Lightning Fast Big Data Analytics with Apache Spark


Details
Apache Spark is taking the big data world to the next level in terms of processing speed and ease of use.
It generalizes the Map-Reduce model using an in-memory distributed computing paradigm that leverages a lazy functional API. Spark provides developers and data scientists with a concise API that can be used programmatically to create data-processing jobs, or interactively in order to explore the data and speed up the analysis process.
Thanks to an ever growing ecosystem, Spark can be used in batch or streaming mode in the language we love, including Java, Scala, Python and even R. The new kid in the block announced recently being SQL.
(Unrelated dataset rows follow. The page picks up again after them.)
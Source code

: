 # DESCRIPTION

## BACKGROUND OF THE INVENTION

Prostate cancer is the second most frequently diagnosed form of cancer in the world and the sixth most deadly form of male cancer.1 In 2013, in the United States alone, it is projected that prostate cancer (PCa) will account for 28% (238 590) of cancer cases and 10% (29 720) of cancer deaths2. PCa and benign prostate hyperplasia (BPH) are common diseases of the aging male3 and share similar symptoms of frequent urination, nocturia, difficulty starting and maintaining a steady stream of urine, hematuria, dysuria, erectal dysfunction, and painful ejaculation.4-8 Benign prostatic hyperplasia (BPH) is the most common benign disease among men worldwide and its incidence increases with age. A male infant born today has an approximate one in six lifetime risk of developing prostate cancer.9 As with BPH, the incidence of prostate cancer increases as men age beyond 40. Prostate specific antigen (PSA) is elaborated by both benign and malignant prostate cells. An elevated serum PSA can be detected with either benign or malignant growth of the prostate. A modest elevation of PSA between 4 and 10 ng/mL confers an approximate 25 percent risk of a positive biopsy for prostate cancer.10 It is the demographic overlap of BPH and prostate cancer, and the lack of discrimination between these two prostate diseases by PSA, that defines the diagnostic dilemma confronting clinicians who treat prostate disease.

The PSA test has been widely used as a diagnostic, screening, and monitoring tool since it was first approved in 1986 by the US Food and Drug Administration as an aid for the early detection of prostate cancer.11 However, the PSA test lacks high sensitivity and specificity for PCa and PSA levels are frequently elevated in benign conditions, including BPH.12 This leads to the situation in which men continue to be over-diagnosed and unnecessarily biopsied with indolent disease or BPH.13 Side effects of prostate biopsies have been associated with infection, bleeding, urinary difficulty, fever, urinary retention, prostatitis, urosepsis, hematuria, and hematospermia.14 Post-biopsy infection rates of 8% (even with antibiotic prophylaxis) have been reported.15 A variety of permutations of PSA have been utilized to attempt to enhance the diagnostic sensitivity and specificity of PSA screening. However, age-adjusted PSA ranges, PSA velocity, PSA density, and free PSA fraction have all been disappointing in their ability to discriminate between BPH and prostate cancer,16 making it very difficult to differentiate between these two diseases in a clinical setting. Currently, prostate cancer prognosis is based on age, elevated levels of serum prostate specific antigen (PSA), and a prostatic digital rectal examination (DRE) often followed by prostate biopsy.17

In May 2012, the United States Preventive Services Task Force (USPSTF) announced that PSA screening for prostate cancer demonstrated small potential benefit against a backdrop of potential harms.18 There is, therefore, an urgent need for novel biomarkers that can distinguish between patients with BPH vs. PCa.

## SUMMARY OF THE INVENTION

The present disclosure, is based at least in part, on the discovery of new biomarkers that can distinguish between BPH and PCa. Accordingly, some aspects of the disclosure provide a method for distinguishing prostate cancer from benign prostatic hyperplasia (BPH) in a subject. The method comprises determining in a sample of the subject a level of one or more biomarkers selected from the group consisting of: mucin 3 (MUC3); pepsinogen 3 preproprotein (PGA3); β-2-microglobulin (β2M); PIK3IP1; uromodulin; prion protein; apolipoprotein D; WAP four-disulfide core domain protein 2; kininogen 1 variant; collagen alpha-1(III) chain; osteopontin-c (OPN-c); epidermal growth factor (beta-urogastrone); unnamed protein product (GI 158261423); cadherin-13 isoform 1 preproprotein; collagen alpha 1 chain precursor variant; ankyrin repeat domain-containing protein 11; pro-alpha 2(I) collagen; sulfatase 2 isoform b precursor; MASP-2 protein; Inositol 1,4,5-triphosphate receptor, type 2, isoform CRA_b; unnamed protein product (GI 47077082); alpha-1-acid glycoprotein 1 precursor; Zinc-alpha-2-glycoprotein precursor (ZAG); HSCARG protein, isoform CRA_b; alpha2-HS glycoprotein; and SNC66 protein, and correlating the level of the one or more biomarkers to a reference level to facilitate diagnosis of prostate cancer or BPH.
In this talk we are going to introduce Spark, its core concepts, deployments options and will share our experience with it, using real-world examples to illustrate the possibilities it opens to analyse data in batch and real-time.
We will be using materials prepared for Devoxx (BE) 2014 with an emphasis on the Scala roots of Spark, improved demo and plenty of time for Q&A.
Speakers
Andy, aka @noootsab (http://twitter.com/noootsab), is a mathematician turned into a distributed computing engineer, mainly in the Geospatial world.
When the Big Data age came in, he decided to enjoy it at most and created NextLab, a Big/Smart Data oriented company.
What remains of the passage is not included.